Par exemple, essayez de mémoriser ces suites de nombres :
54 63 24 33 98
3852 7453 7467 8964 1827
La seconde est plus compliquée que la première parce que les nombres à quatre chiffres sont peu fréquents et ne se sont pas installés en mémoire à long terme, contrairement aux nombres à deux chiffres.
Même chose pour les joueurs d'échecs : les joueurs professionnels ont mémorisés un grand nombre de configurations de jeu, ainsi que le coup à jouer quand ils sont dans la configuration. Dans ces conditions, la charge cognitive est très faible, comparé à un débutant qui va remplir sa MCT rien qu'en essayant de deviner quoi faire avec seulement deux-trois pièces.
Modèle de Cowan et Engel
modifierUn psychologue du nom de Cowan a proposé une théorie de l'intégration entre mémoire à long terme et mémoire à court terme. Ce modèle reprend les théories sur le fonctionnement de la mémoire à long terme explicite. La mémoire à long terme explicite contiendrait ainsi des concepts, reliés entre eux dans un réseau sémantique. Ces concepts pourraient alors s'activer grâce à l'activation diffusante.

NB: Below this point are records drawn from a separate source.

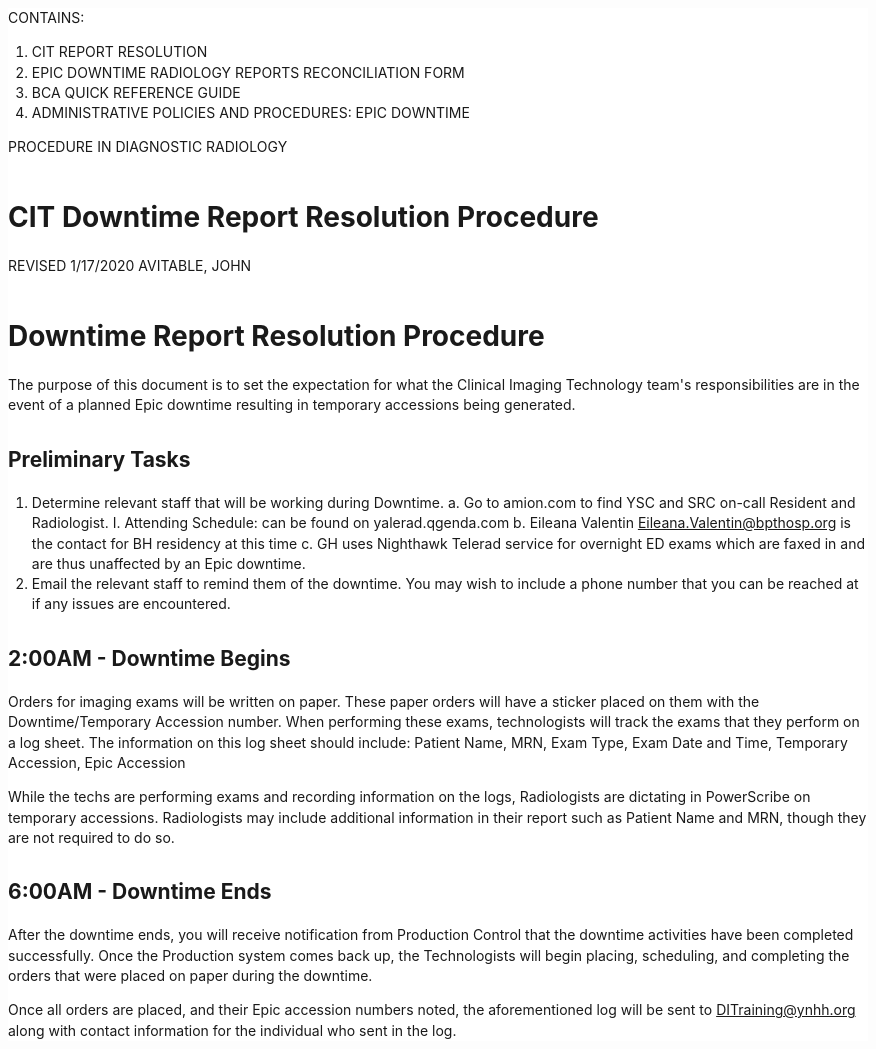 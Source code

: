 CONTAINS:

1. CIT REPORT RESOLUTION
2. EPIC DOWNTIME RADIOLOGY REPORTS RECONCILIATION FORM
3. BCA QUICK REFERENCE GUIDE
4. ADMINISTRATIVE POLICIES AND PROCEDURES: EPIC DOWNTIME

PROCEDURE IN DIAGNOSTIC RADIOLOGY

# CIT Downtime Report Resolution Procedure 

REVISED 1/17/2020
AVITABLE, JOHN

# Downtime Report Resolution Procedure 

The purpose of this document is to set the expectation for what the Clinical Imaging Technology team's responsibilities are in the event of a planned Epic downtime resulting in temporary accessions being generated.

## Preliminary Tasks

1. Determine relevant staff that will be working during Downtime.
a. Go to amion.com to find YSC and SRC on-call Resident and Radiologist.
I. Attending Schedule: can be found on yalerad.qgenda.com
b. Eileana Valentin Eileana.Valentin@bpthosp.org is the contact for BH residency at this time
c. GH uses Nighthawk Telerad service for overnight ED exams which are faxed in and are thus unaffected by an Epic downtime.
2. Email the relevant staff to remind them of the downtime. You may wish to include a phone number that you can be reached at if any issues are encountered.

## 2:00AM - Downtime Begins

Orders for imaging exams will be written on paper. These paper orders will have a sticker placed on them with the Downtime/Temporary Accession number. When performing these exams, technologists will track the exams that they perform on a log sheet. The information on this log sheet should include: Patient Name, MRN, Exam Type, Exam Date and Time, Temporary Accession, Epic Accession

While the techs are performing exams and recording information on the logs, Radiologists are dictating in PowerScribe on temporary accessions. Radiologists may include additional information in their report such as Patient Name and MRN, though they are not required to do so.

## 6:00AM - Downtime Ends

After the downtime ends, you will receive notification from Production Control that the downtime activities have been completed successfully. Once the Production system comes back up, the Technologists will begin placing, scheduling, and completing the orders that were placed on paper during the downtime.

Once all orders are placed, and their Epic accession numbers noted, the aforementioned log will be sent to DITraining@ynhh.org along with contact information for the individual who sent in the log.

Le gestionnaire de la mémoire de travail, le fameux superviseur attentionnel, décide de porter plus ou moins d'attention sur chacun des concepts activés en mémoire sémantique. Les concepts peu activés n'ont pas droit à la moindre attention de la part du superviseur attentionnel. Par contre, les concepts très fortement activés, peuvent être sélectionnés : ils reçoivent alors une certaine quantité d'attention, et deviennent accessibles à la conscience. Ainsi, la mémoire de travail n'est autre que la portion activée de la mémoire à long terme, sur laquelle le superviseur attentionnel porte son attention.